I really wanted to make a dish that tasted like warm weather, inspired by the delicious Hawaiian food we tried while living in California. So a little sweet, a good bit of savory, satisfying, with flavors that develop best cooked low and slow and make even better leftovers! I also had to be able to make it with what I had in the house because icy roads and my mental trip to tropical climates are clearly in juxtaposition and I didn’t want to leave my happy place (inside, where it’s warm).
I will admit we didn’t have pineapple in the house, so I made the Godfather go get it so I could make this recipe as envisioned, and he thought it was worthwhile even though he’s usually not a pineapple fan. It can be omitted, but I really like the flavor contrast it provides. If you don’t have a grill pan, you can “grill” it in a skillet. You just won’t get the grill marks.
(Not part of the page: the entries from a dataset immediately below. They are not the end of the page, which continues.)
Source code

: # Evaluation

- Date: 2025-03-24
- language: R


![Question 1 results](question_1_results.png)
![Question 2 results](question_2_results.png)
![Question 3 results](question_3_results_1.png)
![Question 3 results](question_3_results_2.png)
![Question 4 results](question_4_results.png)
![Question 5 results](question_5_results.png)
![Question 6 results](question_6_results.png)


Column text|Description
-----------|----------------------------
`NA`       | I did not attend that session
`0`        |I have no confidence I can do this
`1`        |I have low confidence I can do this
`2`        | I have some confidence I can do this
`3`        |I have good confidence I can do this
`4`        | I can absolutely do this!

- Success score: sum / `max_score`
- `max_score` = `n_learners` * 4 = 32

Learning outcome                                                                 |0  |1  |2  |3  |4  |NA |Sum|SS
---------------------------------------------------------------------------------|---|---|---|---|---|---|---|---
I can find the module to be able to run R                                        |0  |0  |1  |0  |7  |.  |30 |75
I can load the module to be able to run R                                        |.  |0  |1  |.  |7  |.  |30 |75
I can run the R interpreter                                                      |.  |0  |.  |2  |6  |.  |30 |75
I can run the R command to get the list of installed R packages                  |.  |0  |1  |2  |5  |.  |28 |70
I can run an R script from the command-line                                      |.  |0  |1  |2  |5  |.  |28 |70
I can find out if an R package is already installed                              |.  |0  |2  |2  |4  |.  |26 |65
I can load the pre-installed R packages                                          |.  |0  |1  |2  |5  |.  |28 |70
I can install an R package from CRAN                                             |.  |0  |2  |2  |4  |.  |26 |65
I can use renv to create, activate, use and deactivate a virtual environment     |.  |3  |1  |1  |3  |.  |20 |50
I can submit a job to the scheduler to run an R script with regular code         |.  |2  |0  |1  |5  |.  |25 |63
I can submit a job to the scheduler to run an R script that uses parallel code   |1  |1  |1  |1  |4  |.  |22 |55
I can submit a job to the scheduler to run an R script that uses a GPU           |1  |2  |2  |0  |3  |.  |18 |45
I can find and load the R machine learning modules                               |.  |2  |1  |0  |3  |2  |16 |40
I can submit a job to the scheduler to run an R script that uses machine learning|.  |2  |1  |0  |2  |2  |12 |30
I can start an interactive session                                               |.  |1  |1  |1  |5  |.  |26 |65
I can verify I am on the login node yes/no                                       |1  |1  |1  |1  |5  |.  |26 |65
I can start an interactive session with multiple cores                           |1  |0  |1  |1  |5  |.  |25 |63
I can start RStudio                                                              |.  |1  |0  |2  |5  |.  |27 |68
I cannot tell you enough how amazing the leftovers are from this recipe. I thought we would freeze some after, but we ended up eating leftovers for two or three days straight. We had bowls once or twice more, scrambled the pork with eggs, had it on salad, and even made grilled cheese sandwiches with white cheddar. It was delicious every. single. time.
Note: This recipe was developed for the Healthy Solutions spice blend contest. A packet of the spice blend was provided to each participant in the competition for recipe development.
- 2½ lb pork tenderloin
- 1 tsp Hawaiian red salt (or kosher salt)
- 2 tbsp soy sauce
- ¼ c honey
- 1 tbsp Healthy Solutions Sesame Ginger Seasoning
- 3 cloves fresh garlic
- 2 tbsp avocado or vegetable oil
- ⅓ c broth or water
- 1 medium onion
- 1½ tsp red pepper flakes
- 1 tbsp corn starch
- 2 tbsp cold water
- 1 14 ounce can pineapple slices in water or juice (not syrup!)
- 2 tbsp honey
- 1.5 tsp Healthy Solutions Sesame Ginger Seasoning
- 1 tbsp unsalted butter
- Cooked white or brown rice to make bowls
- Heat 2 tbsp oil in a heavy bottomed pan over high heat. While the oil is heating, sprinkle the salt on the pork.
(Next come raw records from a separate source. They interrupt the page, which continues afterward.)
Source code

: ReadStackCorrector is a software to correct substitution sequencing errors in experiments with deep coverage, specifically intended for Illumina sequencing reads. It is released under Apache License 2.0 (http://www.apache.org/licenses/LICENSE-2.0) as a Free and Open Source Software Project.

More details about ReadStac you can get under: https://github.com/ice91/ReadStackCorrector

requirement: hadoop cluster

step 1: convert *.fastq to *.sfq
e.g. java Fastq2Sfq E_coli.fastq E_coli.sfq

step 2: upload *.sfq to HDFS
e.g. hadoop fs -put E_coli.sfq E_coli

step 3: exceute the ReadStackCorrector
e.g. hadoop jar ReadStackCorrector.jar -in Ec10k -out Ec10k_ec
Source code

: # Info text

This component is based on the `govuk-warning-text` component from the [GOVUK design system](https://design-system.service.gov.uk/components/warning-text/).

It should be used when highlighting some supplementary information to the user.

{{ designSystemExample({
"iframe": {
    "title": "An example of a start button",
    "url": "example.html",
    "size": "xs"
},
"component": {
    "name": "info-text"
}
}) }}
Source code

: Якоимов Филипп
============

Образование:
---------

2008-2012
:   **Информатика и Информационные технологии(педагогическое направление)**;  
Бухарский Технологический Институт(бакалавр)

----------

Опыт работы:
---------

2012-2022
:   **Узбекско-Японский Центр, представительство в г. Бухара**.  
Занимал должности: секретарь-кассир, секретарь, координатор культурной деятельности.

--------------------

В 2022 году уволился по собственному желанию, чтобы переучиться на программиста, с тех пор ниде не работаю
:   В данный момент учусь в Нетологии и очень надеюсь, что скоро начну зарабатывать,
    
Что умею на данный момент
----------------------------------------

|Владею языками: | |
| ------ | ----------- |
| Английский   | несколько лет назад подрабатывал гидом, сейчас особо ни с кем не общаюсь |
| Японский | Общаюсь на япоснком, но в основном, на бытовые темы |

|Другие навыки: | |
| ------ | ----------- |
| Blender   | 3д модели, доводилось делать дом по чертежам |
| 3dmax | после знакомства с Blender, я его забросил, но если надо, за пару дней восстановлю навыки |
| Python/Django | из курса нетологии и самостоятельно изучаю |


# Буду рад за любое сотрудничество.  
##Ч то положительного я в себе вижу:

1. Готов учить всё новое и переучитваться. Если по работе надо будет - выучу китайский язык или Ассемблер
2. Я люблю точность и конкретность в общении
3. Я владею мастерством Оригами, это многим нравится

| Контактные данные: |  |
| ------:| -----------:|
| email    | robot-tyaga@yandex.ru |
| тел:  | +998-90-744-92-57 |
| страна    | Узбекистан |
- When the oil is very hot (just barely starting to smoke), place the pork in the pan to sear. Cook the pork 4-5 minutes on the first side and 3-4 minutes on subsequent sides until you get a nice brown sear. Turn 2-3 times to sear on all sides.
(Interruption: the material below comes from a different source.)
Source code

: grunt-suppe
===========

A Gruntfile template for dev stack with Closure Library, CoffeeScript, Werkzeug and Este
- While the meat is searing, chop the onion and place it in the bottom of your slow cooker and mix together all other ingredients except the corn starch and water in a bowl.
- Place the seared pork over the onions, pour the sauce over the pork, cover, and cook on low 7-8 hours until the pork is cooked through and shreds easily with a fork.
- When the pork is ready, remove the pork loin from the slow cooker and turn the heat to high.
- Mix 1 tbsp cornstarch in 2 tbsp water and stir into the sauce. Cook for 10 minutes to thicken while you shred the pork.
- Add the shredded pork back into the slow cooker and stir to coat well with the sauce.
- Melt the butter in your grill pan over medium-high heat.
- Warm the honey in a saucepan over medium low heat or in the microwave for about 10 seconds and then stir in the sesame ginger seasoning.
- Drain and pat dry the pineapple slices, brush on both sides with the honey mixture.
- Place in the grill pan or skillet and grill 5 minutes per side until the honey has slightly caramelized.
- To make rice bowls, serve shredded pork and grilled pineapple over cooked white or brown rice.